4. Accessories are important.

Wind screens and pop filters not only minimize plosives but help keep “mouth spray” out of the microphone. You’ll also want a solid mic stand, and shockmount to isolate the mic from vibrations that come up through the stand. Good mic cables are important to avoid noise pickup, and you also want quality mic preamps that, with condenser mics, can produce a full +48V of phantom power (not all do, even though the front-panel silkscreen may say “+48V”). Also, on-location and field recording present special challenges, in particular, wind noise and handling noise. Rycote’s 089101 Cyclone Windshield Kit (Fig. 4) is one of the most effective options available for minimizing noise issues while retaining microphone transparency.

Fig 4 Rycote
Figure 4: Rycote’s Cyclone Windshield Kit accommodates most mics, and shields it from wind and handling noise.

5. Don’t overlook the rich possibilities of stereo miking techniques.

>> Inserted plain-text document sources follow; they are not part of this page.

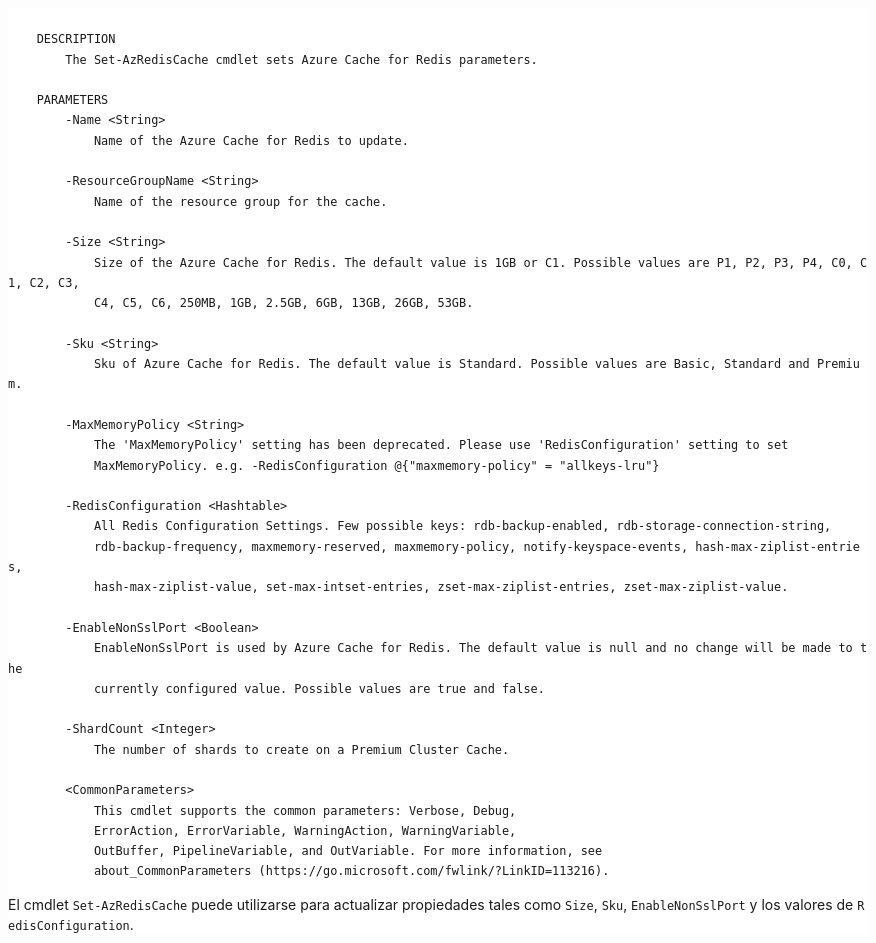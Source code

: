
 ```azurepowershell

    DESCRIPTION
        The Set-AzRedisCache cmdlet sets Azure Cache for Redis parameters.

    PARAMETERS
        -Name <String>
            Name of the Azure Cache for Redis to update.

        -ResourceGroupName <String>
            Name of the resource group for the cache.

        -Size <String>
            Size of the Azure Cache for Redis. The default value is 1GB or C1. Possible values are P1, P2, P3, P4, C0, C1, C2, C3,
            C4, C5, C6, 250MB, 1GB, 2.5GB, 6GB, 13GB, 26GB, 53GB.

        -Sku <String>
            Sku of Azure Cache for Redis. The default value is Standard. Possible values are Basic, Standard and Premium.

        -MaxMemoryPolicy <String>
            The 'MaxMemoryPolicy' setting has been deprecated. Please use 'RedisConfiguration' setting to set
            MaxMemoryPolicy. e.g. -RedisConfiguration @{"maxmemory-policy" = "allkeys-lru"}

        -RedisConfiguration <Hashtable>
            All Redis Configuration Settings. Few possible keys: rdb-backup-enabled, rdb-storage-connection-string,
            rdb-backup-frequency, maxmemory-reserved, maxmemory-policy, notify-keyspace-events, hash-max-ziplist-entries,
            hash-max-ziplist-value, set-max-intset-entries, zset-max-ziplist-entries, zset-max-ziplist-value.

        -EnableNonSslPort <Boolean>
            EnableNonSslPort is used by Azure Cache for Redis. The default value is null and no change will be made to the
            currently configured value. Possible values are true and false.

        -ShardCount <Integer>
            The number of shards to create on a Premium Cluster Cache.

        <CommonParameters>
            This cmdlet supports the common parameters: Verbose, Debug,
            ErrorAction, ErrorVariable, WarningAction, WarningVariable,
            OutBuffer, PipelineVariable, and OutVariable. For more information, see
            about_CommonParameters (https://go.microsoft.com/fwlink/?LinkID=113216).
```

El cmdlet `Set-AzRedisCache` puede utilizarse para actualizar propiedades tales como `Size`, `Sku`, `EnableNonSslPort` y los valores de `RedisConfiguration`. 
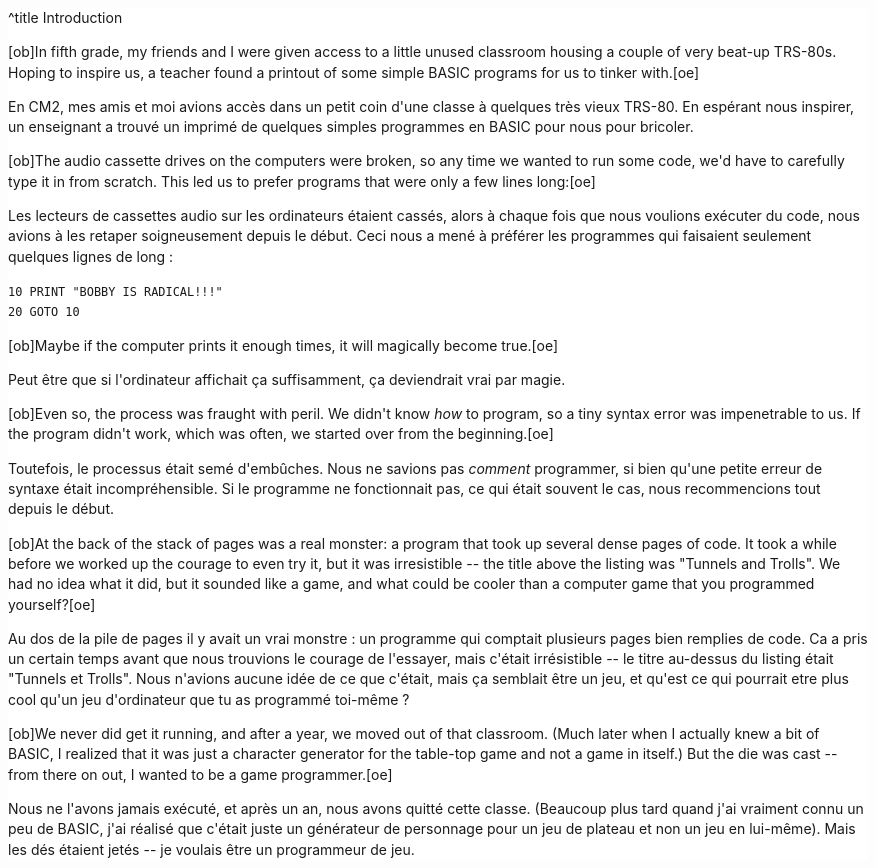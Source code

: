 ^title Introduction

[ob]In fifth grade, my friends and I were given access to a little unused
classroom housing a couple of very beat-up TRS-80s. Hoping to inspire us, a
teacher found a printout of some simple BASIC programs for us to tinker with.[oe]

En CM2, mes amis et moi avions accès dans un petit coin d'une classe à quelques très vieux TRS-80. En espérant nous inspirer, un enseignant a trouvé un imprimé de quelques simples programmes en BASIC pour nous pour bricoler.

[ob]The audio cassette drives on the computers were broken, so any time we wanted to
run some code, we'd have to carefully type it in from scratch. This led us
to prefer programs that were only a few lines long:[oe]

Les lecteurs de cassettes audio sur les ordinateurs étaient cassés, alors à chaque fois que nous voulions exécuter du code, nous avions à les retaper soigneusement depuis le début. Ceci nous a mené à préférer les programmes qui faisaient seulement quelques lignes de long :

<span name="radical"></span>

    10 PRINT "BOBBY IS RADICAL!!!"
    20 GOTO 10

<aside name="radical">

[ob]Maybe if the computer prints it enough times, it will magically become true.[oe]

Peut être que si l'ordinateur affichait ça suffisamment, ça deviendrait vrai par magie.

</aside>

[ob]Even so, the process was fraught with peril. We didn't know *how* to program,
so a tiny syntax error was impenetrable to us. If the program didn't work,
which was often, we started over from the beginning.[oe]

Toutefois, le processus était semé d'embûches. Nous ne savions pas *comment* programmer, si bien qu'une petite erreur de syntaxe était incompréhensible. Si le programme ne fonctionnait pas, ce qui était souvent le cas, nous recommencions tout depuis le début.

[ob]At the back of the stack of pages was a real monster: a program that took up
several dense pages of code. It took a while before we worked up the courage
to even try it, but it was irresistible -- the title above the listing was
"Tunnels and Trolls". We had no idea what it did, but it sounded like a game,
and what could be cooler than a computer game that you programmed yourself?[oe]

Au dos de la pile de pages il y avait un vrai monstre : un programme qui comptait plusieurs pages bien remplies de code.  Ca a pris un certain temps avant que nous trouvions le courage de l'essayer, mais c'était irrésistible -- le titre au-dessus du listing était "Tunnels et Trolls". Nous n'avions aucune idée de ce que c'était, mais ça semblait être un jeu, et qu'est ce qui pourrait etre plus cool qu'un jeu d'ordinateur que tu as programmé toi-même ?

[ob]We never did get it running, and after a year, we moved out of that classroom.
(Much later when I actually knew a bit of BASIC, I realized that it was just a
character generator for the table-top game and not a game in itself.) But the
die was cast -- from there on out, I wanted to be a game programmer.[oe]

Nous ne l'avons jamais exécuté, et après un an, nous avons quitté cette classe. (Beaucoup plus tard quand j'ai vraiment connu un peu de BASIC, j'ai réalisé que c'était juste un générateur de personnage pour un jeu de plateau et non un jeu en lui-même). Mais les dés étaient jetés -- je voulais être un programmeur de jeu.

If one mic is good…two mics are better! Okay, not always—stereo only matters with vocals if you have a two-headed vocalist. But for recording ensembles, acoustic instruments, room sounds, and the like, there are many possible methods of stereo miking. The most common are XY, A-B spaced pair, ORTF, Mid-Side, and Blumlein (for a description of these and how to set them up, see Phil O’Keefe’s book, “Microphones for the Recording Musician,” published by Hal Leonard). For stereo miking, mic bars like the On-Stage MY800 (Fig. 5) are essential for holding two mics in a stereo configuration.

Fig 5 MY800 mic bar
Figure 5: The MY800 from On-Stage is a high-end stereo mic bar with pull-back connectors for quick configuration changes.